SMAK: Social Media Analytics Kit

Social Media Analytics Kit to analyze posting patterns of users on Facebook & Messenger.

features

Collect insight into your posting behavior and pattern on Facebook & Messenger with Python-based NLP package Textacy.
Performs basic statistics calculation including (but not limited to) word count and word frequency to complex operations such as keyterm extraction.
View various post statistics organized with respect to time, target user, and type of post.
Produces word clouds based on set of keywords.
Future implementation: Sentiment detection, multiple language support, expansion to other social media platforms.

Installation

Dependencies: The following dependencies are required to run SMAK on your machine:

Python 3.6+
Textacy 0.10.1
SpaCy 2.3.5
plac 0.9.6
matplotlib 3.4.1
wordcloud 1.8.1

How to use (Facebook & Messenger)

Clone/download the SMAK repository to a directory of your choice.
Install dependencies with the following command:

$ pip install -r requirements.txt

Obtain your post data from Facebook. This can be done by Pressing the user menu on the top right hand corner, go to Settings & Privacy > Settings > Your Facebook Information > Download Your Information.

Deselect all except Posts, Comments, and Messages, select the date range you wish to examine, then use the following settings: Format: JSON, Media Quality: Low
Press Create File when you're ready to download your posts. This can take a while.

Download and unzip all .zip files created in the same directory as the SMAK codebase.
Run the following command in the current directory.

$ python3 socialmediaanalysis.py <name of your config file, default is config_sample.json>

The results of the analysis are printed out in format of JSON. parse_results.json stores results containing your posting behavior over time in different categories of posts, whereas count_results.json stores results pertaining to your posting behavior with respect to other Facebook users across time.
In addition, relevant wordclouds and charts will be generated in the results directory where the code is saved.

Structure of the results directory

Each directory within the results directory will store Wordcloud results, keyterm collections, URL frequencies, and charts and graphs of relevant statistics based on categories and time.

annual_cat, monthly_cat, global_cat: Results from each category of posts (comments, messages, or regular posts on news feed) grouped by year, month, or total timespan, respectively.
annual_cross, monthly_cross, global_cross: Results from all category of posts grouped by year, month, or total timespan, respectively.

Within each subdirectory of post category (comments, messages, or posts) or directly in each "_cross" subdirectory are directories that will store relevant results.
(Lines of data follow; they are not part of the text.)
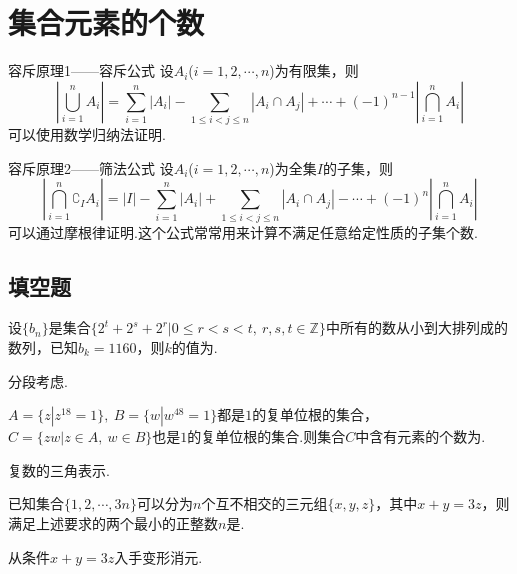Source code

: \documentclass[lang=cn, zihao=4.5]{elegantbook}
\newcommand{\tk}{\uline{\hspace{4em}}}
\begin{document}
\newpage
\section{集合元素的个数}

\begin{theorem}{容斥原理1——容斥公式}
	设$A_i$($i=1,2, \cdots ,n$)为有限集，则
	$$|\bigcup_{i=1}^{n} A_i| = \sum_{i=1}^{n} |A_i|-\sum_{1 \leq i < j \leq n}|A_i \cap A_j| + \cdots + (-1)^{n-1} |\bigcap_{i=1}^{n} A_i|$$
	可以使用数学归纳法证明.
\end{theorem}

\begin{theorem}{容斥原理2——筛法公式}
	设$A_i$($i=1,2, \cdots ,n$)为全集$I$的子集，则
	$$|\bigcap_{i=1}^{n} \complement _{I} A_i| = |I| - \sum_{i=1}^{n} |A_i|+\sum_{1 \leq i < j \leq n}|A_i \cap A_j| - \cdots + (-1)^{n} |\bigcap_{i=1}^{n} A_i|$$
	可以通过摩根律证明.这个公式常常用来计算不满足任意给定性质的子集个数.
\end{theorem}

\subsection*{填空题}

\begin{example} %
	设$\{ b_n \}$是集合$\{ 2^t+2^s+2^r | 0 \leq r < s < t, ~r,s,t \in \mathbb{Z} \}$中所有的数从小到大排列成的数列，已知$b_k = 1160$，则$k$的值为\tk .
\end{example}
\begin{hint}
	分段考虑.
\end{hint}

\begin{example} %
	$A=\{ z|z^{18}=1 \},~ B=\{ w|w^{48}=1 \}$都是$1$的复单位根的集合，$C=\{ zw|z \in A,~ w \in B \}$也是$1$的复单位根的集合.则集合$C$中含有元素的个数为\tk .
\end{example}
\begin{hint}
	复数的三角表示.
\end{hint}

\begin{example} %
	已知集合$\{ 1,2, \cdots ,3n \}$可以分为$n$个互不相交的三元组$\{ x,y,z \}$，其中$x+y=3z$，则满足上述要求的两个最小的正整数$n$是\tk .
\end{example}
\begin{hint}
	从条件$x+y=3z$入手变形消元.
\end{hint}
\end{document}
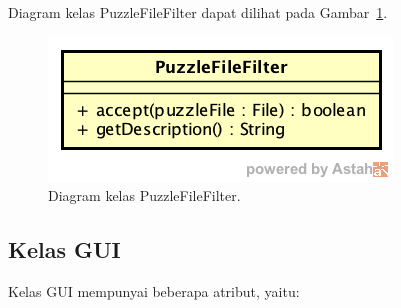 Diagram kelas PuzzleFileFilter dapat dilihat pada Gambar~\ref{fig:diagramkelaspuzzlefilefilter}.

\begin{figure}
\centering
\captionsetup{justification=centering}
\includegraphics[scale=0.5]{Gambar/Perancangan/DiagramKelasPuzzleFileFilter.png}
\caption[Diagram kelas PuzzleFileFilter.]{Diagram kelas PuzzleFileFilter.}
\label{fig:diagramkelaspuzzlefilefilter}
\end{figure}

\subsection{Kelas GUI}
\label{sec:kelasgui}

Kelas GUI mempunyai beberapa atribut, yaitu:

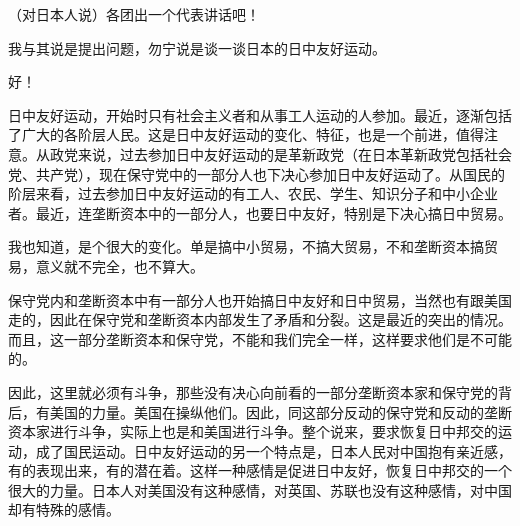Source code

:（对日本人说）各团出一个代表讲话吧！

我与其说是提出问题，勿宁说是谈一谈日本的日中友好运动。

好！

日中友好运动，开始时只有社会主义者和从事工人运动的人参加。最近，逐渐包括了广大的各阶层人民。这是日中友好运动的变化、特征，也是一个前进，值得注意。从政党来说，过去参加日中友好运动的是革新政党（在日本革新政党包括社会党、共产党），现在保守党中的一部分人也下决心参加日中友好运动了。从国民的阶层来看，过去参加日中友好运动的有工人、农民、学生、知识分子和中小企业者。最近，连垄断资本中的一部分人，也要日中友好，特别是下决心搞日中贸易。

我也知道，是个很大的变化。单是搞中小贸易，不搞大贸易，不和垄断资本搞贸易，意义就不完全，也不算大。

保守党内和垄断资本中有一部分人也开始搞日中友好和日中贸易，当然也有跟美国走的，因此在保守党和垄断资本内部发生了矛盾和分裂。这是最近的突出的情况。而且，这一部分垄断资本和保守党，不能和我们完全一样，这样要求他们是不可能的。

因此，这里就必须有斗争，那些没有决心向前看的一部分垄断资本家和保守党的背后，有美国的力量。美国在操纵他们。因此，同这部分反动的保守党和反动的垄断资本家进行斗争，实际上也是和美国进行斗争。整个说来，要求恢复日中邦交的运动，成了国民运动。日中友好运动的另一个特点是，日本人民对中国抱有亲近感，有的表现出来，有的潜在着。这样一种感情是促进日中友好，恢复日中邦交的一个很大的力量。日本人对美国没有这种感情，对英国、苏联也没有这种感情，对中国却有特殊的感情。

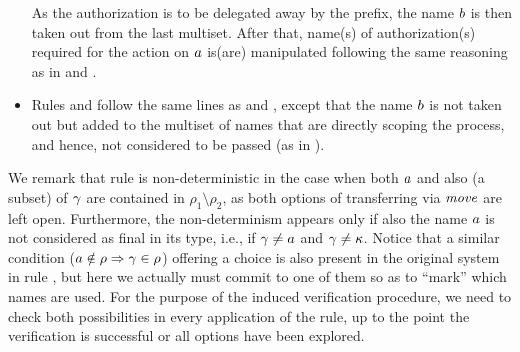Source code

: \begin{itemize}
As the authorization is to be delegated away by the prefix, the name $b$ is then taken out from the last multiset. %
After that, name(s) of authorization(s) required for the action on $a$ is(are) manipulated following the same reasoning as in  and .
\item 
Rules  and  follow the same lines as  and , except that the name $b$ is not taken out but added to the multiset of names that are directly scoping the process, and hence, not considered to be passed (as in ).
\end{itemize}

We remark that rule  is non-deterministic 
in the case when both $a$ and also (a subset) of $\gamma$ are contained in $\rho_1\setminus\rho_2$, as both options of transferring via $\mathit{move}$ are left open. Furthermore, the non-determinism appears only if also the name $a$ is not considered as final in its type, i.e., if $\gamma\not=a$ and $\gamma\not={\mathbf{\kappa}}$.
Notice that a similar condition ($a\notin\rho\Rightarrow \gamma\in\rho$) offering a choice is also present in the original system in rule , but here we actually must commit to one of them so as to ``mark'' which names are used. 
%
For the purpose of the induced verification procedure, we need to check both possibilities in every application of the rule, up to the point the verification is successful or all options have been explored.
sgrank, sgrank_hl: Wordcloud of key terms extracted by the SGRank algorithm on your posts or headlines from URLs linked, if any exist, respectively.
textrank, textrank_hl: Wordcloud of key terms extracted by the TextRank algorithm on your posts or headlines from URLs linked, if any exist, respectively.
wordcloud, wordcloud_hl: Wordcloud of most frequently occuring words in your posts or headlines from URLs linked, if any exist, respectively.
wordcloud_users: Wordcloud of most frequently occuring words in your posts with respect to the user that you're interacting with.
url_count: Bar charts of most frequently cited URLs.

How to use the config.json file

The config.json file allows the user to set required variables for the script to run as well as customize results.

Basic fields Unless otherwise stated, all entries and user names are expected to be enclosed in quotation marks.

Language field: Set to "en" for English. May include "ko" and "jp" eventually.
Username field: Write your Facebook username.
Datadir field: Put the path to the directory containing your Social Media data. If it is installed in the same folder as the codebase, it is expected to be something like "", where is the folder that contains your Social Media data.
Resultsdir field: Provide a name for the folder that will contain your results. Default is set to "results".
Analysis_period field: Provide a combination of any of the following: "monthly", "annual", and "global". The options must be enclosed in square brackets as shown in the example config.json file. Default is set to ["monthly"]. NB! It is strongly recommended to choose only one of the three options to keep runtime down to a minimum.
Post_types field: List of types of posts you wish to analyze. Default is set to ["comments", "messages", "posts"]. All items must be kept in square brackets as shown in the sample configuration json file and must be any combination of the three available options above.
Target_names: List of usernames that you wish to specifically analyze your interactions with. Default is set to an empty list, i.e. [].

Analyzer_config settings Unless otherwise stated, all entries are expected to be in numeric format without quotation marks. NB! It is recommended that you run the script with the default settings in the sample configuration json file.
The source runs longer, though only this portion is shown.